AlumnaeMay 21, 2021
— updated May 27, 2021
A former trustee looks back
Former Trustee Judy Hill Kittredge ’49 recently sat down with Board of Trustees President Nancy Gustafson Ault ’73
On April 18 of this year, Former Trustee Judy Hill Kittredge ’49 sat down with Board of Trustees President Nancy Gustafson Ault ’73, to talk about Judy’s experience as a student at Miss Hall’s and her role as a Trustee. They were joined by Judy's daughter, Judy Kittredge Anderson ’88, who helped facilitate the Zoom logistics.
The conversation ranged from serving as a Trustee during challenging times, to the welcoming MHS community, to Judy’s longevity as a volunteer. Judy is one of the few to have known every Head of School except Mira Hall, herself.
Tell me about your journey to Miss Hall’s.
In 1945, I entered Miss Hall’s as a day student from the Pittsfield Public Schools. My academic preparation wasn’t that great, so to read the Odyssey in Latin as a freshman was a challenge. I ended up really liking Latin and won a prize my sophomore year. My father nearly fell off the chair!
Coming to Miss Hall’s was a big change for me — but a good one. I met girls from all over the place, many of them more sophisticated than I was. And they remained lifelong friends.
What are your favorite memories of your time as a MHS student?
Late in my junior year, my parents moved to Providence, Rhode Island and I became a boarding student. I loved getting to know the girls in all four classes so well. I liked sports, especially field hockey, tennis and skiing. I didn’t run very fast on the field, so they made me the goalie. I was proud to be a member of the Cum Laude society and the Student Council. I loved Miss Margaret Hall, even though she was strict.
Clearly you are a fan of single sex education, having also enrolled your daughter at MHS. Why is single sex education important from your point of view?
I think it’s important in high school for girls to be themselves, and hold leadership positions without competing with boys. I went on to Smith College and our children all attended single sex high schools, including Caroline ‘77 and Judy ‘88.
Did you enjoy your time on the Miss Hall’s Board of Trustees (1983–1991)? You were on the Board when the School went from the Hall School to become Miss Hall’s once again. What was that like?
It was a busy time! I spent a lot of time at the school working with many people who, like me, were very devoted to Miss Hall’s: Don Oakes, Dan Lee, Jim Ervin, Ben Groves and Carter White. I think all of us were very happy when we became Miss Hall’s School again. And then we got Bob Bussey, who the Board decided to hire even though he was in his early thirties. And it worked out very well.
Two accomplishments I remember: Ben Groves asked me to help facilitate the sale of the Weston home to Miss Hall’s and that worked out well.

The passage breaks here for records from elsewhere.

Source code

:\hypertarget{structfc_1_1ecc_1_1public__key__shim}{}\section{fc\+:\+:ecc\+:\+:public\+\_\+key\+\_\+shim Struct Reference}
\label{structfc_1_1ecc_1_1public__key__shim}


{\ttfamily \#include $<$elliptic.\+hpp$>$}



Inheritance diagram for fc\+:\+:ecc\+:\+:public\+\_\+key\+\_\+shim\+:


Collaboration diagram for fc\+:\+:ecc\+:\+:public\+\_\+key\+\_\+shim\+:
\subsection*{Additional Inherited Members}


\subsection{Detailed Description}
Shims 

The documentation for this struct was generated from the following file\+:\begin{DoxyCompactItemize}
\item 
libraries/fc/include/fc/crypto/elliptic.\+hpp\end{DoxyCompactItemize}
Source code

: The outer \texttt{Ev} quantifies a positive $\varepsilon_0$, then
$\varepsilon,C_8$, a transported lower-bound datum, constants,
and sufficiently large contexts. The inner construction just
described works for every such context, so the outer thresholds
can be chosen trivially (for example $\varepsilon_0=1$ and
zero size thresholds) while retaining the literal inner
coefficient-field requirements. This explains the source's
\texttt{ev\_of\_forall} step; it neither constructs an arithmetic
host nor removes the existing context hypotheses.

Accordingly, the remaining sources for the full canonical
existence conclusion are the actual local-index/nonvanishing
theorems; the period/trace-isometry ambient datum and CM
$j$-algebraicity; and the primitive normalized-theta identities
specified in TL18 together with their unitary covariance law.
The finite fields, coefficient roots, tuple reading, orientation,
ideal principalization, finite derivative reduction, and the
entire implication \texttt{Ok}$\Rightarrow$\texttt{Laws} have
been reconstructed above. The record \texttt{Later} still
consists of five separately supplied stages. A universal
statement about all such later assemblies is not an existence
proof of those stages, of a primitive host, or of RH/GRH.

A more complicated challenge was negotiating the change in Heads of School from Dan Lee to Trudy Hall.
Even though we aren’t in the same reunion cycle, I’ve had the pleasure of spending time with you at every single reunion I’ve ever attended, and have witnessed you leading the snake dance many a time! What does it feel like to be one of the most recognizable MHS alums of all time?
I have lived to almost 90, and I have been close to the school since the 1950’s. When I was working at Harvard, I didn’t have a car and took the bus to Pittsfield to come to Alumnae Council meetings. When John and I were married, I came back to Dalton and became much more involved with the school. My employment and major volunteer efforts have all been in the education world. I have come to every reunion. In 2019, four of us were together to celebrate our 70th reunion.
Miss Hall’s is obviously imprinted on your heart and vice versa. And you are part of a larger legacy at Miss Hall’s. John was a member of the Crane Family — Win, Jr. was the first Board Chair and helped Mira rebuild after the fire. Then Win, III took over and was Board Chair until 1950. Did that legacy impart a certain responsibility for you?
Many members of the Crane and Kittredge families have been students at Miss Hall’s, starting with Ethel Eaton in 1902 through Lily in 2011. John’s first wife, Martha Jane Furey Kittredge was President of the School and her father Rankin Furey was President of the Board. John felt very close to the school. It’s quite a legacy.
Starting with your time as a student through to your continuous volunteer involvement to the present day, you have almost seen it all! What are your thoughts on how MHS has evolved over time? What are the biggest changes you see? What has stayed the same?
I entered the school 76 years ago, I have known and worked with many Heads of School, and I have known every Head except for Mira Hall. In the 1940’s, it was a traditional school with mostly upper middle class girls. The changes have been very good — it’s great to see the diversity there today. I have been very impressed with Julia Heaton. Some traditions, like reunion, have lasted the test of time. And I have always felt the school is a welcoming community. There was a time during the 70’s when we worried that the school would close and the finances were not strong. And it’s really good to see the school doing better.